Vorremo godere la pace? Se avremo lottato per la pace qui, se ci saremo sforzati di farla fiorire nei segni, la godremo lì. Vorremo la fraternità. La serenità? Se l’avremo coltivata qui, nel nostro giardino, anche se il fiore non è spuntato… la pace, la serenità la godremo nel cielo.
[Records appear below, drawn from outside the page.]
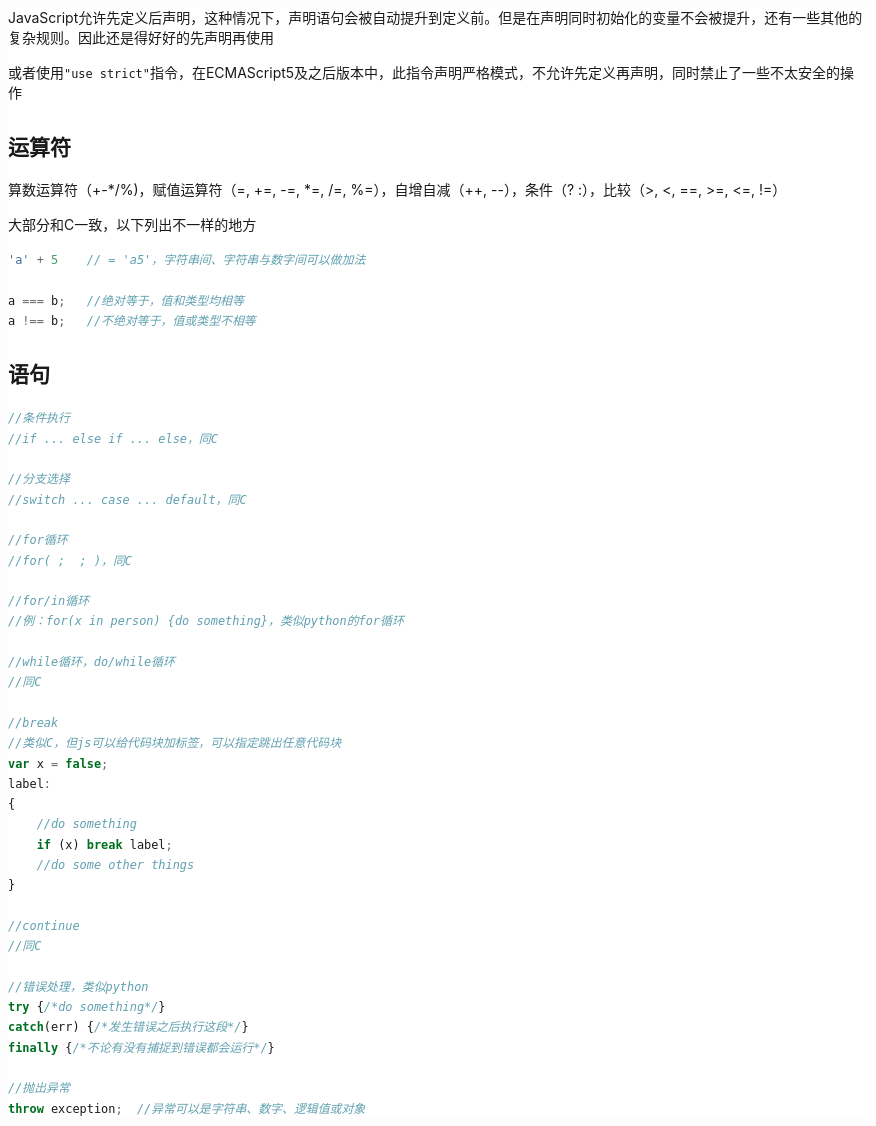 JavaScript允许先定义后声明，这种情况下，声明语句会被自动提升到定义前。但是在声明同时初始化的变量不会被提升，还有一些其他的复杂规则。因此还是得好好的先声明再使用

或者使用```"use strict"```指令，在ECMAScript5及之后版本中，此指令声明严格模式，不允许先定义再声明，同时禁止了一些不太安全的操作

## 运算符

算数运算符（+-*/%)，赋值运算符（=, +=, -=, *=, /=, %=），自增自减（++, --），条件（? :），比较（>, <, ==, >=, <=, !=）

大部分和C一致，以下列出不一样的地方

```javascript
'a' + 5    // = 'a5'，字符串间、字符串与数字间可以做加法

a === b;   //绝对等于，值和类型均相等
a !== b;   //不绝对等于，值或类型不相等
```

## 语句

```javascript
//条件执行
//if ... else if ... else，同C

//分支选择
//switch ... case ... default，同C

//for循环
//for( ;  ; )，同C

//for/in循环
//例：for(x in person) {do something}，类似python的for循环

//while循环，do/while循环
//同C

//break
//类似C，但js可以给代码块加标签，可以指定跳出任意代码块
var x = false;
label:
{
    //do something
    if (x) break label;
    //do some other things
}

//continue
//同C

//错误处理，类似python
try {/*do something*/}
catch(err) {/*发生错误之后执行这段*/}
finally {/*不论有没有捕捉到错误都会运行*/}

//抛出异常
throw exception;  //异常可以是字符串、数字、逻辑值或对象
```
L’Avvento è questo: Dio è venuto, viene e verrà. Noi, allora, viviamo nell’attesa del suo ritorno. Capite tutti quale impegno ci viene presentato per la vita di ogni momento: dopo aver celebrato l’Eucaristia, non potremo più andarcene a casa e rimanere inerti, insensibili alla voce di chi soffre, alla voce di chi piange e di chi è afflitto; insensibili a tante sofferenze e dolori. Non possiamo più disinteressarci degli altri; non possiamo più camminare da soli, dobbiamo camminare insieme. I sacerdoti sono pochi… Però i laici sono tanti! Siamo tanti: quanti giovani, quante persone, quanta gente! Tutti battezzati. E’ tutto il popolo di Dio che deve camminare! Ci vuole una comunione nuova, ci vuole uno sforzo per entrare in una comunità d’intenti più forte, una convergenza più univoca. Ci vuole impegno per collegare le fila, perché tante volte noi corriamo, ma non avanziamo. Si può correre, ma non sempre si progredisce: a volte, in una comunità cristiana si possono anche verificare delle spinte isolate in avanti, ma che non danno nessun frutto alla comunità. Ecco allora: su questi punti dobbiamoconfrontarci, sostenerci, aiutarci reciprocamente, e non soltanto in Chiesa ma anche laddove si veicola la vita ecclesiale, cioè nei gruppi, nelle associazioni, negli incontri fraterni, affinché si crei questa coscienza comunitaria nuova che ci spingerà avanti, verso il Regno di Dio che noi Chiesa siamo chiamati ad annunciare con gioia. Questo è il mio augurio, cari fratelli, che tutti noi possiamo essere permeati dalla parola del Signore e andare incontro al destino che Lui ci ha disegnato. Oggi non si attende più. La vera tristezza non è quando ti ritiri a casa la sera e non sei atteso da nessuno, ma quando tu non attendi più nulla dalla vita. E la solitudine più nera la soffri non quando trovi il focolare spento, ma quando non lo vuoi accendere più: neppure per un eventuale ospite di passaggio. Oggi abbiamo preso, invece, una direzione tantino barbara: il nostro vissuto ci sta conducendo a non aspettare più, a non avere neppure il fremito di quelle attese che ci riempivano la vita un tempo. Intuiamo tutti che abbiamo una vita prefabbricata, per cui ci lasciamo vivere, invece di vivere. Oggi l’Avvento c’impegna invece a prendere la storia in mano, a mettere le mani sul timone della storia attraverso la preghiera, l’impegno e l’indignazione. Attesa, attesa, ma di che? Che cosa aspettiamo?
Aspettiamo prima di tutto un cambio per noi, per la nostra vita spirituale, interiore.
Buona attesa, dunque. Il Signore ci dia la grazia di essere continuamente all’erta, in attesa di qualcuno che arrivi, che irrompa nelle nostre case e ci dia da portare un lieto annuncio!